## Work instruction
Retype, word for word, every line of the records below starting at the one that contains "the next screen." and ending at the one that contains "the Xbox One."; include both of those lines and nothing more.

## Data records
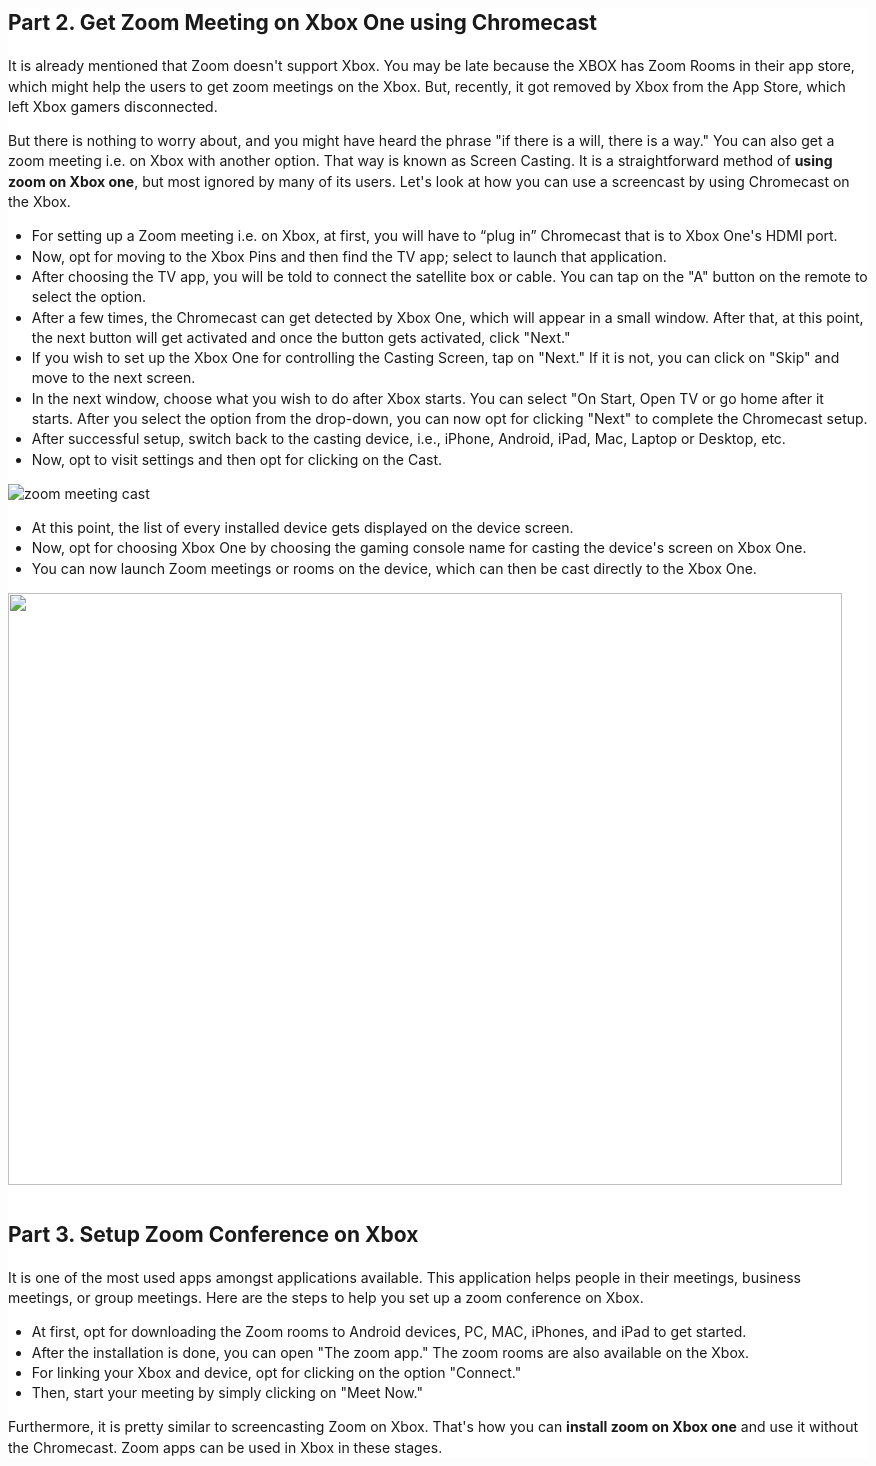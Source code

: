## Part 2\. Get Zoom Meeting on Xbox One using Chromecast

It is already mentioned that Zoom doesn't support Xbox. You may be late because the XBOX has Zoom Rooms in their app store, which might help the users to get zoom meetings on the Xbox. But, recently, it got removed by Xbox from the App Store, which left Xbox gamers disconnected.

But there is nothing to worry about, and you might have heard the phrase "if there is a will, there is a way." You can also get a zoom meeting i.e. on Xbox with another option. That way is known as Screen Casting. It is a straightforward method of **using zoom on Xbox one**, but most ignored by many of its users. Let's look at how you can use a screencast by using Chromecast on the Xbox.

* For setting up a Zoom meeting i.e. on Xbox, at first, you will have to “plug in” Chromecast that is to Xbox One's HDMI port.
* Now, opt for moving to the Xbox Pins and then find the TV app; select to launch that application.
* After choosing the TV app, you will be told to connect the satellite box or cable. You can tap on the "A" button on the remote to select the option.
* After a few times, the Chromecast can get detected by Xbox One, which will appear in a small window. After that, at this point, the next button will get activated and once the button gets activated, click "Next."
* If you wish to set up the Xbox One for controlling the Casting Screen, tap on "Next." If it is not, you can click on "Skip" and move to the next screen.
* In the next window, choose what you wish to do after Xbox starts. You can select "On Start, Open TV or go home after it starts. After you select the option from the drop-down, you can now opt for clicking "Next" to complete the Chromecast setup.
* After successful setup, switch back to the casting device, i.e., iPhone, Android, iPad, Mac, Laptop or Desktop, etc.
* Now, opt to visit settings and then opt for clicking on the Cast.

![zoom meeting cast](https://images.wondershare.com/filmora/article-images/2022/07/zoom-meeting-cast.jpg)

* At this point, the list of every installed device gets displayed on the device screen.
* Now, opt for choosing Xbox One by choosing the gaming console name for casting the device's screen on Xbox One.
* You can now launch Zoom meetings or rooms on the device, which can then be cast directly to the Xbox One.


<a href="https://mushroom-supplies.sjv.io/c/5597632/1692242/18134" target="_top" id="1692242"><img src="//a.impactradius-go.com/display-ad/18134-1692242" border="0" alt="" width="834" height="592"/></a><img height="0" width="0" src="https://imp.pxf.io/i/5597632/1692242/18134" style="position:absolute;visibility:hidden;" border="0" />

## Part 3\. Setup Zoom Conference on Xbox

It is one of the most used apps amongst applications available. This application helps people in their meetings, business meetings, or group meetings. Here are the steps to help you set up a zoom conference on Xbox.

* At first, opt for downloading the Zoom rooms to Android devices, PC, MAC, iPhones, and iPad to get started.
* After the installation is done, you can open "The zoom app." The zoom rooms are also available on the Xbox.
* For linking your Xbox and device, opt for clicking on the option "Connect."
* Then, start your meeting by simply clicking on "Meet Now."

Furthermore, it is pretty similar to screencasting Zoom on Xbox. That's how you can **install zoom on Xbox one** and use it without the Chromecast. Zoom apps can be used in Xbox in these stages.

## Reply to the task
* If you wish to set up the Xbox One for controlling the Casting Screen, tap on "Next." If it is not, you can click on "Skip" and move to the next screen.
* In the next window, choose what you wish to do after Xbox starts. You can select "On Start, Open TV or go home after it starts. After you select the option from the drop-down, you can now opt for clicking "Next" to complete the Chromecast setup.
* After successful setup, switch back to the casting device, i.e., iPhone, Android, iPad, Mac, Laptop or Desktop, etc.
* Now, opt to visit settings and then opt for clicking on the Cast.

![zoom meeting cast](https://images.wondershare.com/filmora/article-images/2022/07/zoom-meeting-cast.jpg)

* At this point, the list of every installed device gets displayed on the device screen.
* Now, opt for choosing Xbox One by choosing the gaming console name for casting the device's screen on Xbox One.
* You can now launch Zoom meetings or rooms on the device, which can then be cast directly to the Xbox One.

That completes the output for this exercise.